Re: Agility vs. interpretability with JIRAs

Posted by Brian Cho <ch...@gmail.com>.

I agree with Markus’s first message that generally smaller == more
reviewable for JIRAs. Taking the bait on the second message:

I’ve seen some back-and-forth about making minor code formatting changes
within a bigger PR/JIRA. I agree with Markus’s (1), that making such
changes can confuse things for the reviewer. However, the “tax” of creating
a new JIRA is large for such small changes. I worry that the cost-reward is
such that these issues will never be dealt with.

I like Spark’s solution to this. Surfing through the commit log, you can
see commits tagged as [MINOR] (e.g., [1]). These PRs keep JIRA completely
out of the equation. I think this will reduce the temptation to make such
changes within a real JIRA issue.

Do other folks also see the need for a JIRA-less [MINOR] tag?

[1] https://github.com/apache/spark/pull/8265 /
https://github.com/apache/spark/pull/8265


On Mon, Aug 24, 2015 at 7:20 AM, Markus Weimer <ma...@weimo.de> wrote:

> Uhm, I did not mean to preempt this discussion :-) I think that we in
> fact have a lot of ceremonial overhead in our current JIRA<->GitHub
> approach.
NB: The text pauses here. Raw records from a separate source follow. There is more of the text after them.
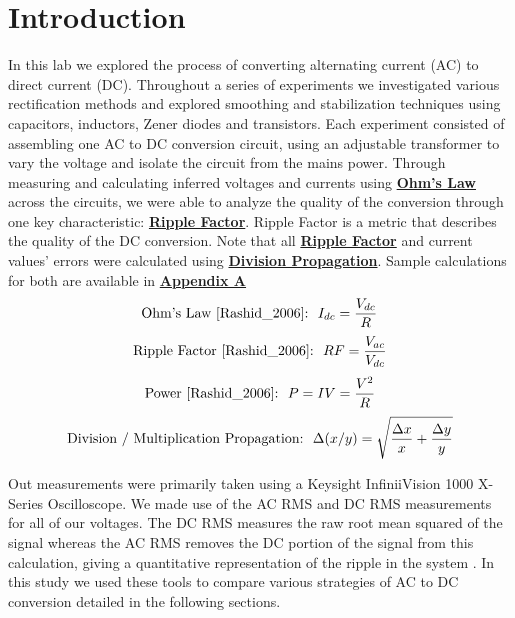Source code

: \documentclass[
	letterpaper
	12pt
]{template}
\newcommand{\bref}[2]{\textbf{\hyperref[#1]{#2}}}
\begin{document}
\section{Introduction}
In this lab we explored the process of converting alternating current (AC) to direct current (DC). Throughout a series of experiments we investigated various rectification methods and explored smoothing and stabilization techniques using capacitors, inductors, Zener diodes and transistors. Each experiment consisted of assembling one AC to DC conversion circuit, using an adjustable transformer to vary the voltage and isolate the circuit from the mains power. Through measuring and calculating inferred voltages and currents using \bref{eqn::ohm}{Ohm's Law} across the circuits, we were able to analyze the quality of the conversion through one key characteristic: \bref{eqn::ripple}{Ripple Factor}. Ripple Factor is a metric that describes the quality of the DC conversion. Note that all \bref{eqn::ripple}{Ripple Factor} and current values' errors were calculated using \bref{prop::div}{Division Propagation}. Sample calculations for both are available in \bref{appdx::A}{Appendix A}
\begin{equation}\label{eqn::ohm}
	\text{Ohm's Law \cite{Rashid_2006}:}\ \ I_{dc}={V_{dc}\over R}
\end{equation}
\begin{equation}\label{eqn::ripple}
	\text{Ripple Factor \cite{Rashid_2006}:} \ \ RF = {V_{ac}\over V_{dc}}
\end{equation}
\begin{equation}\label{eqn::power}
	\text{Power \cite{Rashid_2006}:}\ \  P = IV = {V^2\over R}
\end{equation}
\begin{equation}\label{prop::div}
	\text{Division / Multiplication Propagation:}\ \ \Delta ({x/ y}) = \sqrt{{\Delta x\over x} + {\Delta y\over  y}}
\end{equation}

Out measurements were primarily taken using a Keysight InfiniiVision 1000 X-Series Oscilloscope. We made use of the AC RMS and DC RMS measurements for all of our voltages. The DC RMS measures the raw root mean squared of the signal whereas the AC RMS removes the DC portion of the signal from this calculation, giving a quantitative representation of the ripple in the system \cite{RMS}. In this study we used these tools to compare various strategies of AC to DC conversion detailed in the following sections.
\end{document}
Maybe we can automate some of it? Or just stop doing other parts?
>
> Markus
>
>
> On 2015-08-19 14:42, Markus Weimer wrote:
> > Hi,
> >
> > On 2015-08-19 13:23, Dhruv Mahajan wrote:
> >> I want to know if other people also feel that there is a trade-off
> >> here between agility and maintaining logs properly especially with
> >> things being in early stages and dynamic.
> >
> > I agree that there is a trade-off here, but I don't agree that it is
> > between agility and maintaining logs:
> >
> > As you said, each PR comes with a fixed effort: The contributor has to
> > prepare a neat branch, write a concise and meaningful commit
> > message and do the JIRA and GitHub stuff. The committer has to build,
> > test, rebase and merge the code as well as edit the commit message
> > and JIRA. My guestimate is that this effort is ~30 minutes each for
> > contributor and committer.
> >
> > Just considering these fixed, size-independent costs of a PR/JIRA, there
> > should be as few JIRAs and PRs as possible to get functionality in. In
> > turn, this would suggest making the largest possible PRs. The
> > commit history would be clean and easy to follow. I don't see
> > "maintaining proper logs" as a major obstacle here.
> >
> > However, there are efforts which are variable with the size and, more
> > importantly, complexity of a code change:
> >
> >   * Trivially obvious, bigger and more complex PRs take more effort to
> > review. In my experience, that increase in effort is super-linear:
> > Larger PRs need more back and forth, each of which comes with the kind
> > of latency you mentioned. Anecdotely, the longest standing PRs have been
> > the most complex. Shimoga comes to mind, but also the initial reorgs of
> > the .NET code.
> >
> >   * Bigger PRs have a greater chance of merge conflicts with
> > other (big) PRs in the pipeline. This is especially bad for
> > project-structure changes on the .NET side: the .sln file is *binary*
> > from git's perspective and all merges are manual.
> >
> >   * Bigger PRs are less likely to be reviewed. The time commitment for a
> > review is substantial. And given other options, the larger PR will be
> > ignored. Case in point: Andrew's #375 has been skipped over several
> > times now in favor of smaller changes. Yes, also by me. It is just much
> > easier to squeeze half an hour of code reviews in than an hour or more.
> > This compounds with the other effects in a way that committing bigger
> > and more complex PRs takes time very much super-linear in size. <-- we
> > should actually measure that.
> >
> >> If yes, I want to know what people feel is the sweet spot. Does it
> >> lie on extreme or something in between?
> >
> > Hard to have an opinion without knowing what the extremes are. If less
> > than 10 lines of change are one extreme and one commit per release are
> > the other, surely there is a sweet spot in between :-)
> >
> > Seriously, though, I play this by ear. A couple of rules I use when
> > creating or reviewing PRs are:
> >
> >   (1) Don't mix formatting and functionality changes. It makes debugging
> > a mess.
> >
> >   (2) Don't add new C# projects and their contents in one go. Adding
> > projects is fragile and needs to take priority over other PRs to avoid
> > merge conflicts.
> >
> > Beyond that, the hunches become more soft:
> >
> >   * If a PR has sat untouched for a week, I sometimes do a review with
> > the sole intent of suggesting a split. That is to increase its chances
> > to be reviewed for real.
> >
> >   * Sometimes, PRs solve more than one significant problem. Which might
> > make sense to split them.
> >
> > Sorry for the long email, but this is a complex beast :-)
> >
> > Markus
> >
> >
> >
>

Re: Agility vs. interpretability with JIRAs

Posted by Markus Weimer <ma...@weimo.de>.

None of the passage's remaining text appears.